Records from a dataset:
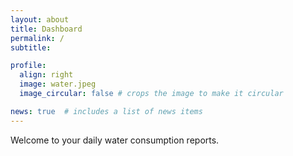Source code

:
 ```yaml
---
layout: about
title: Dashboard
permalink: /
subtitle: 

profile:
  align: right
  image: water.jpeg
  image_circular: false # crops the image to make it circular

news: true  # includes a list of news items
---
```


Welcome to your daily water consumption reports.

**WHAT IS REQUIRED:** Could you restate every entry above word for word, leaving out the pictures?

**EXERCISE SOLUTION:**
Source code

:
 ```yaml
---
layout: about
title: Dashboard
permalink: /
subtitle: 

profile:
  align: right
  image: water.jpeg
  image_circular: false # crops the image to make it circular

news: true  # includes a list of news items
---
```


Welcome to your daily water consumption reports.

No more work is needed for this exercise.